#### Work required
Your answer should be one number: the count of lines below that contain "vercel".

┌─ Information supplied

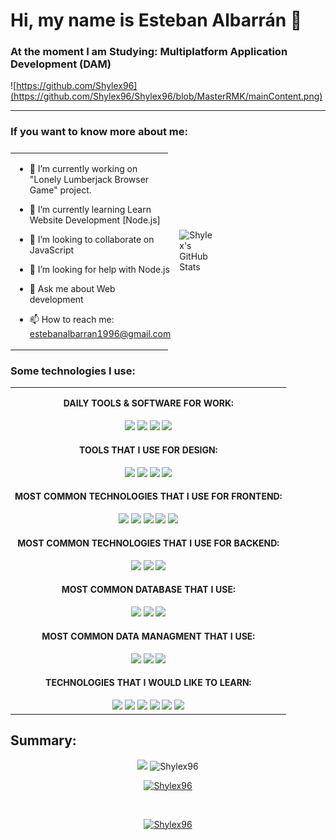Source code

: # Hi, my name is Esteban Albarrán 👋
### At the moment I am Studying: Multiplatform Application Development (DAM)

![https://github.com/Shylex96](https://github.com/Shylex96/Shylex96/blob/MasterRMK/mainContent.png)

<hr>

### If you want to know more about me:

<table style="display: grid; grid-template-columns: 50% 50%;">
<tr>
<td>
  
- 🔭 I’m currently working on "Lonely Lumberjack Browser Game" project.
  
- 🌱 I’m currently learning Learn Website Development [Node.js]
  
- 👯 I’m looking to collaborate on JavaScript
  
- 🤔 I’m looking for help with Node.js
  
- 💬 Ask me about Web development
  
- 📫 How to reach me: estebanalbarran1996@gmail.com
  
</td>
<td>
<img src="https://github-readme-stats.vercel.app/api/top-langs/?username=Shylex96&layout=compact&theme=radical" alt="Shylex's GitHub Stats"/>
</td>
</tr>
</table>

### Some technologies I use:

<table align="center">
<tr>
<td>
  <p align="center"><b>DAILY TOOLS & SOFTWARE FOR WORK:</b></p>
</td>
</tr>
<tr>  
<td align="center">
<img src="https://img.shields.io/badge/GitHub-181717.svg?style=for-the-badge&logo=GitHub&logoColor=white">
<img src="https://img.shields.io/badge/Git-F05032.svg?style=for-the-badge&logo=Git&logoColor=white"> 
<img src="https://img.shields.io/badge/Visual%20Studio%20Code-007ACC.svg?style=for-the-badge&logo=Visual-Studio-Code&logoColor=white">
<img src="https://img.shields.io/badge/Eclipse%20IDE-2C2255.svg?style=for-the-badge&logo=Eclipse-IDE&logoColor=white">
</td>
</tr>

<tr>
<td>
<p align="center"><b>TOOLS THAT I USE FOR DESIGN:</b></p>
</td>
</tr>
<tr>
<td align="center">
<img src="https://img.shields.io/badge/Figma-F24E1E?style=for-the-badge&logo=figma&logoColor=white">
<img src="https://img.shields.io/badge/Canva-%2300C4CC.svg?&style=for-the-badge&logo=Canva&logoColor=white">
<img src="https://img.shields.io/badge/Adobe%20XD-FF61F6.svg?style=for-the-badge&logo=Adobe-XD&logoColor=white">  
<img src="https://img.shields.io/badge/Adobe%20Photoshop-31A8FF.svg?style=for-the-badge&logo=Adobe-Photoshop&logoColor=white">
</td>
</tr>
  
<tr>  
<td>
<p align="center"><b>MOST COMMON TECHNOLOGIES THAT I USE FOR FRONTEND:</b></p>
</td>
</tr>
<tr>
<td align="center">
<img src="https://img.shields.io/badge/HTML5-E34F26?style=for-the-badge&logo=html5&logoColor=white">
<img src="https://img.shields.io/badge/CSS3-1572B6?style=for-the-badge&logo=css3&logoColor=white">
<img src="https://img.shields.io/badge/Sass-CC6699?style=for-the-badge&logo=sass&logoColor=white">
<img src="https://img.shields.io/badge/Bootstrap-7952B3.svg?style=for-the-badge&logo=Bootstrap&logoColor=white">
<img src="https://img.shields.io/badge/JavaScript-F7DF1E.svg?style=for-the-badge&logo=JavaScript&logoColor=black">  
</td>
</tr>
  
<tr>
<td>
<p align="center"><b>MOST COMMON TECHNOLOGIES THAT I USE FOR BACKEND:</b></p> 
</td>
</tr>
<tr>
<td align="center">
<img src="https://img.shields.io/badge/Node.js-339933.svg?style=for-the-badge&logo=nodedotjs&logoColor=white">
<img src="https://img.shields.io/badge/PHP-777BB4?style=for-the-badge&logo=php&logoColor=white">
<img src="https://img.shields.io/badge/Java-007396?style=for-the-badge&logo=java&logoColor=white&labelColor=101010">
</td>
</tr>

<tr>
<td>
<p align="center"><b>MOST COMMON DATABASE THAT I USE:</b></p>
</td>
</tr>
<tr>
<td align="center">
<img src="https://img.shields.io/badge/MySQL-4479A1.svg?style=for-the-badge&logo=MySQL&logoColor=white">
<img src="https://img.shields.io/badge/MongoDB-47A248.svg?style=for-the-badge&logo=MongoDB&logoColor=white">
<img src="https://img.shields.io/badge/Firebase-FFCA28.svg?style=for-the-badge&logo=Firebase&logoColor=black">
</td>
</tr>

<tr>
<td>
<p align="center"><b>MOST COMMON DATA MANAGMENT THAT I USE:</b></p>
</td>
</tr>
<tr>
<td align="center">
<img src="https://img.shields.io/badge/JSON-000000.svg?style=for-the-badge&logo=JSON&logoColor=white">
<img src="https://img.shields.io/badge/jQuery-0769AD.svg?style=for-the-badge&logo=jQuery&logoColor=white">
<img src="https://img.shields.io/badge/.ENV-ECD53F.svg?style=for-the-badge&logo=dotenv&logoColor=black">
</td>
</tr>

<tr>
<td>
<p align="center"><b>TECHNOLOGIES THAT I WOULD LIKE TO LEARN:</b></p>
</td>
</tr>
<tr>
<td align="center">
<img src="https://img.shields.io/badge/Kotlin-7F52FF.svg?style=for-the-badge&logo=Kotlin&logoColor=white">
<img src="https://img.shields.io/badge/React-20232A?style=for-the-badge&logo=react&logoColor=61DAFB">
<img src="https://img.shields.io/badge/Vue.js-4FC08D.svg?style=for-the-badge&logo=vuedotjs&logoColor=white">
<img src="https://img.shields.io/badge/Bootstrap-7952B3.svg?style=for-the-badge&logo=Bootstrap&logoColor=white">
<img src="https://img.shields.io/badge/Laravel-FF2D20.svg?style=for-the-badge&logo=Laravel&logoColor=white">
<img src="https://img.shields.io/badge/AngularJS-E23237.svg?style=for-the-badge&logo=AngularJS&logoColor=white">
</td>
</tr>
</table>

## Summary:

<p align="center">
<img src="https://github-readme-stats.vercel.app/api?username=Shylex96&show_icons=true&theme=tokyonight">
<img src="https://github-readme-streak-stats.herokuapp.com/?user=Shylex96&theme=dark" alt="Shylex96">
<br>
<p align="center"> <a href="https://github.com/ryo-ma/github-profile-trophy"><img src="https://github-profile-trophy.vercel.app/?username=Shylex96&row=2&column=3" alt="Shylex96"</a> </p>
<br>
<p align="center"> <img src="https://komarev.com/ghpvc/?username=Shylex96&label=Profile%20views&color=0e75b6&style=plastic" alt="Shylex96"> </p>
</p>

└─

#### Response area
3